「近頃『白河の清きに魚住みかねて 元の濁りの田沼恋しき』……なんて詠む輩もいるんですよ」
べらぼう第39回『白河の清きに住みかね身上半減』では、「ふんどし野郎(松平定信/井上裕貴)」に禁句の、“田沼”の名前をぶつけた蔦重。「よく、言った」と拍手を送りたくなるような、けれどドキドキするような「戯け(たわけ)」ぶりでしたね。プライドの高い定信が、このセリフに激怒している様子が、濃い影をまとった後ろ姿からも見てとれました。
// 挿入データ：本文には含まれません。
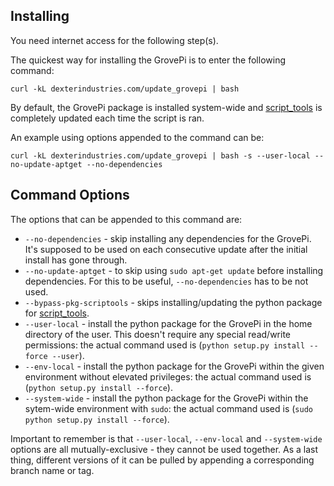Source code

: ## Installing

You need internet access for the following step(s).

The quickest way for installing the GrovePi is to enter the following command:
```
curl -kL dexterindustries.com/update_grovepi | bash
```

By default, the GrovePi package is installed system-wide and [script_tools](https://github.com/DexterInd/script_tools) is completely updated each time the script is ran.

An example using options appended to the command can be:
```
curl -kL dexterindustries.com/update_grovepi | bash -s --user-local --no-update-aptget --no-dependencies
```

## Command Options

The options that can be appended to this command are:

* `--no-dependencies` - skip installing any dependencies for the GrovePi. It's supposed to be used on each consecutive update after the initial install has gone through.
* `--no-update-aptget` - to skip using `sudo apt-get update` before installing dependencies. For this to be useful, `--no-dependencies` has to be not used.
* `--bypass-pkg-scriptools` - skips installing/updating the python package for  [script_tools](https://github.com/DexterInd/script_tools).
* `--user-local` - install the python package for the GrovePi in the home directory of the user. This doesn't require any special read/write permissions: the actual command used is (`python setup.py install --force --user`).
* `--env-local` - install the python package for the GrovePi within the given environment without elevated privileges: the actual command used is (`python setup.py install --force`).
* `--system-wide` - install the python package for the GrovePi within the sytem-wide environment with `sudo`: the actual command used is (`sudo python setup.py install --force`).

Important to remember is that `--user-local`, `--env-local` and `--system-wide` options are all mutually-exclusive - they cannot be used together.
As a last thing, different versions of it can be pulled by appending a corresponding branch name or tag.
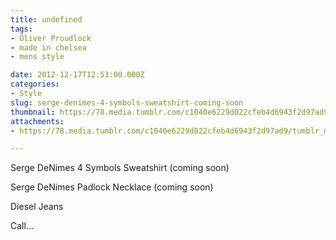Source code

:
 ```yaml
---
title: undefined
tags:
- Oliver Proudlock
- made in chelsea
- mens style

date: 2012-12-17T12:53:00.000Z
categories:
- Style
slug: serge-denimes-4-symbols-sweatshirt-coming-soon
thumbnail: https://78.media.tumblr.com/c1040e6229d022cfeb4d6943f2d97ad9/tumblr_mf6eh83EC31rhrm24o1_r2_1280.jpg
attachments:
- https://78.media.tumblr.com/c1040e6229d022cfeb4d6943f2d97ad9/tumblr_mf6eh83EC31rhrm24o1_r2_1280.jpg

---
```


Serge DeNimes 4 Symbols Sweatshirt (coming soon)

  Serge DeNimes Padlock Necklace (coming soon)

  Diesel Jeans 

  Call...

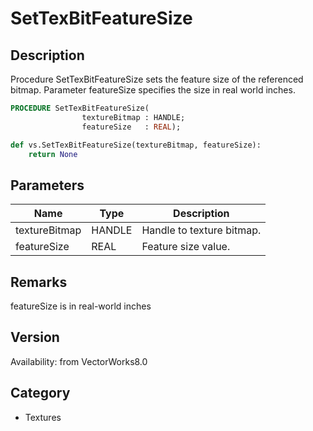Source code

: # SetTexBitFeatureSize

## Description
Procedure SetTexBitFeatureSize sets the feature size of the referenced bitmap. Parameter featureSize specifies the size in real world inches.

```pascal
PROCEDURE SetTexBitFeatureSize(
				textureBitmap : HANDLE;
				featureSize   : REAL);
```

```python
def vs.SetTexBitFeatureSize(textureBitmap, featureSize):
    return None
```

## Parameters
|Name|Type|Description|
|---|---|---|
|textureBitmap|HANDLE|Handle to texture bitmap.|
|featureSize|REAL|Feature size value.|

## Remarks
featureSize is in real-world inches

## Version
Availability: from VectorWorks8.0

## Category
* Textures

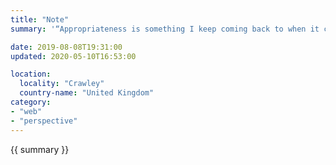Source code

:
 ```yaml
---
title: "Note"
summary: '“Appropriateness is something I keep coming back to when it comes to evaluating web technologies. I don’t think there are good tools and bad tools; just tools that are appropriate or inapropriate for the task at hand.” — Jeremy Keith'

date: 2019-08-08T19:31:00
updated: 2020-05-10T16:53:00

location:
  locality: "Crawley"
  country-name: "United Kingdom"
category:
- "web"
- "perspective"
---
```


{{ summary }}
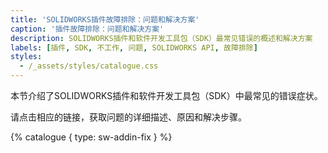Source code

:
 ```yaml
---
title: 'SOLIDWORKS插件故障排除：问题和解决方案'
caption: '插件故障排除：问题和解决方案'
description: SOLIDWORKS插件和软件开发工具包（SDK）最常见错误的概述和解决方案
labels: [插件, SDK, 不工作, 问题, SOLIDWORKS API, 故障排除]
styles:
  - /_assets/styles/catalogue.css
---
```

本节介绍了SOLIDWORKS插件和软件开发工具包（SDK）中最常见的错误症状。

请点击相应的链接，获取问题的详细描述、原因和解决步骤。

{% catalogue { type: sw-addin-fix } %}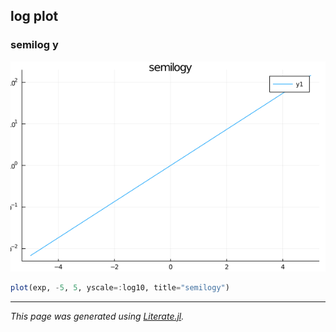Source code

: ## log plot
### semilog y

![semilogy.png](images/semilogy.png)

```julia
plot(exp, -5, 5, yscale=:log10, title="semilogy")
```

---

*This page was generated using [Literate.jl](https://github.com/fredrikekre/Literate.jl).*

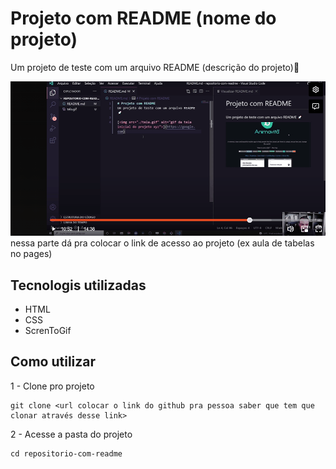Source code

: # Projeto com README (nome do projeto)
Um projeto de teste com um arquivo README (descrição do projeto)🎉

[<img src="./aula readme.gif" alt="gif da tela aula readme dev quest">](https://sarahdev89.github.io/aula-tabela-dev-em-dobro/) 
nessa parte dá pra colocar o link de acesso ao projeto (ex aula de tabelas no pages)

## Tecnologis utilizadas
- HTML
- CSS
- ScrenToGif

## Como utilizar

1 - Clone pro projeto
```
git clone <url colocar o link do github pra pessoa saber que tem que clonar através desse link>
```

2 - Acesse a pasta do projeto
```
cd repositorio-com-readme
```
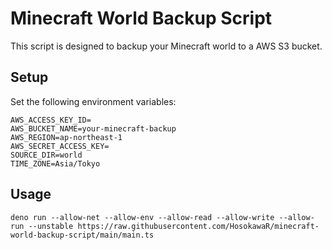 # Minecraft World Backup Script

This script is designed to backup your Minecraft world to a AWS S3 bucket. 

## Setup

Set the following environment variables:

```
AWS_ACCESS_KEY_ID=
AWS_BUCKET_NAME=your-minecraft-backup
AWS_REGION=ap-northeast-1
AWS_SECRET_ACCESS_KEY=
SOURCE_DIR=world
TIME_ZONE=Asia/Tokyo
```

## Usage

```console
deno run --allow-net --allow-env --allow-read --allow-write --allow-run --unstable https://raw.githubusercontent.com/HosokawaR/minecraft-world-backup-script/main/main.ts
```
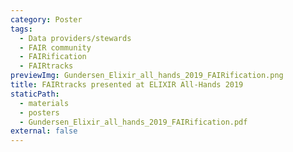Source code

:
 ```yaml
---
category: Poster
tags:
  - Data providers/stewards
  - FAIR community
  - FAIRification
  - FAIRtracks
previewImg: Gundersen_Elixir_all_hands_2019_FAIRification.png
title: FAIRtracks presented at ELIXIR All-Hands 2019
staticPath:
  - materials
  - posters
  - Gundersen_Elixir_all_hands_2019_FAIRification.pdf
external: false
---
```

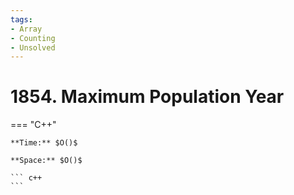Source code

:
 ```yaml
---
tags:
- Array
- Counting
- Unsolved
---
```



# 1854. Maximum Population Year

=== "C++"

    **Time:** $O()$

    **Space:** $O()$

    ``` c++
    ```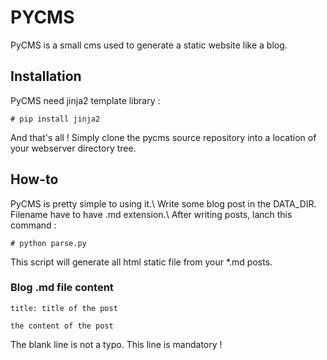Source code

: PYCMS
=====

PyCMS is a small cms used to generate a static website like a blog.

## Installation

PyCMS need jinja2 template library :
```
# pip install jinja2
```

And that's all ! Simply clone the pycms source repository into a location of your webserver directory tree.

## How-to

PyCMS is pretty simple to using it.\\
Write some blog post in the DATA_DIR. Filename have to have .md extension.\\
After writing posts, lanch this command :
```
# python parse.py
```
This script will generate all html static file from your *.md posts.

### Blog .md file content
```
title: title of the post

the content of the post
```
The blank line is not a typo. This line is mandatory !
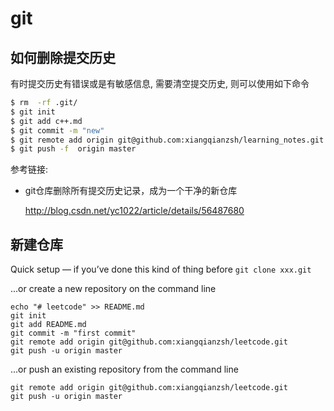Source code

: # git
## 如何删除提交历史
有时提交历史有错误或是有敏感信息, 需要清空提交历史, 则可以使用如下命令
```bash
$ rm  -rf .git/
$ git init
$ git add c++.md
$ git commit -m "new"
$ git remote add origin git@github.com:xiangqianzsh/learning_notes.git
$ git push -f  origin master
```
参考链接:
- git仓库删除所有提交历史记录，成为一个干净的新仓库

  http://blog.csdn.net/yc1022/article/details/56487680


## 新建仓库
Quick setup — if you’ve done this kind of thing before
`git clone xxx.git`

...or create a new repository on the command line
```
echo "# leetcode" >> README.md
git init
git add README.md
git commit -m "first commit"
git remote add origin git@github.com:xiangqianzsh/leetcode.git
git push -u origin master
```
...or push an existing repository from the command line
```
git remote add origin git@github.com:xiangqianzsh/leetcode.git
git push -u origin master
```
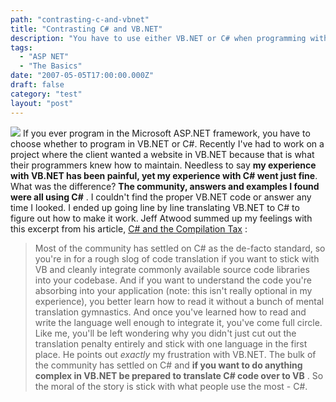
 ```yaml
---
path: "contrasting-c-and-vbnet"
title: "Contrasting C# and VB.NET"
description: "You have to use either VB.NET or C# when programming with the Microsoft ASP.NET framework, hopefully I can help you make that choice."
tags: 
  - "ASP NET"
  - "The Basics"
date: "2007-05-05T17:00:00.000Z"
draft: false
category: "test"
layout: "post"
---
```


![](http://marcgrabanski.com/img/MicrosoftASPNET.gif)
If you ever program in the Microsoft ASP.NET framework, you have to choose whether to program in VB.NET or C#. Recently I've had to work on a project where the client wanted a website in VB.NET because that is what their programmers knew how to maintain. Needless to say **my experience with VB.NET has been painful, yet my experience with C# went just fine**. What was the difference? **The community, answers and examples I found were all using C#** . I couldn't find the proper VB.NET code or answer any time I looked. I ended up going line by line translating VB.NET to C# to figure out how to make it work. Jeff Atwood summed up my feelings with this excerpt from his article, [C# and the Compilation Tax](http://www.codinghorror.com/blog/archives/000860.html) :
> Most of the community has settled on C# as the de-facto standard, so you're in for a rough slog of code translation if you want to stick with VB and cleanly integrate commonly available source code libraries into your codebase. And if you want to understand the code you're absorbing into your application (note: this isn't really optional in my experience), you better learn how to read it without a bunch of mental translation gymnastics. And once you've learned how to read and write the language well enough to integrate it, you've come full circle. Like me, you'll be left wondering why you didn't just cut out the translation penalty entirely and stick with one language in the first place.
He points out *exactly* my frustration with VB.NET. The bulk of the community has settled on C# and **if you want to do anything complex in VB.NET be prepared to translate C# code over to VB** . So the moral of the story is stick with what people use the most - C#.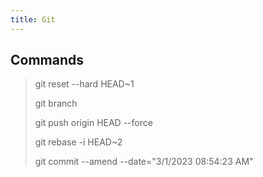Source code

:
 ```yaml
---
title: Git
---
```


## Commands
> git reset --hard HEAD~1
>
> git branch <new branch> <commit hash>
>
> git push origin HEAD --force
>
> git rebase -i HEAD~2
>
> git commit --amend --date="3/1/2023 08:54:23 AM"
定信の悪政に対して怒り心頭の蔦重は、周囲を巻き込みながら、己の信じる道へと暴走。そんな彼に、鶴屋喜右衛門(風間俊介)と妻のてい(橋本愛)は、本気で怒りをぶつけて説教します。
「書を持って世を耕す」から「書を持って世に抗う」ことに決め、あくまでも「忖度した無難な本屋」にはならないと「己の信じる道へと暴走」する蔦重と、そんな彼を心配する周囲の人々。
己の信じる道を突っ走ることで現実が見えなくなり、周囲の人間が本気で諌めにかかるところは、蔦重と定信は似ています。今回は、第39回べらぼうを振り返りつつ、感じ入った場面を振り返りました。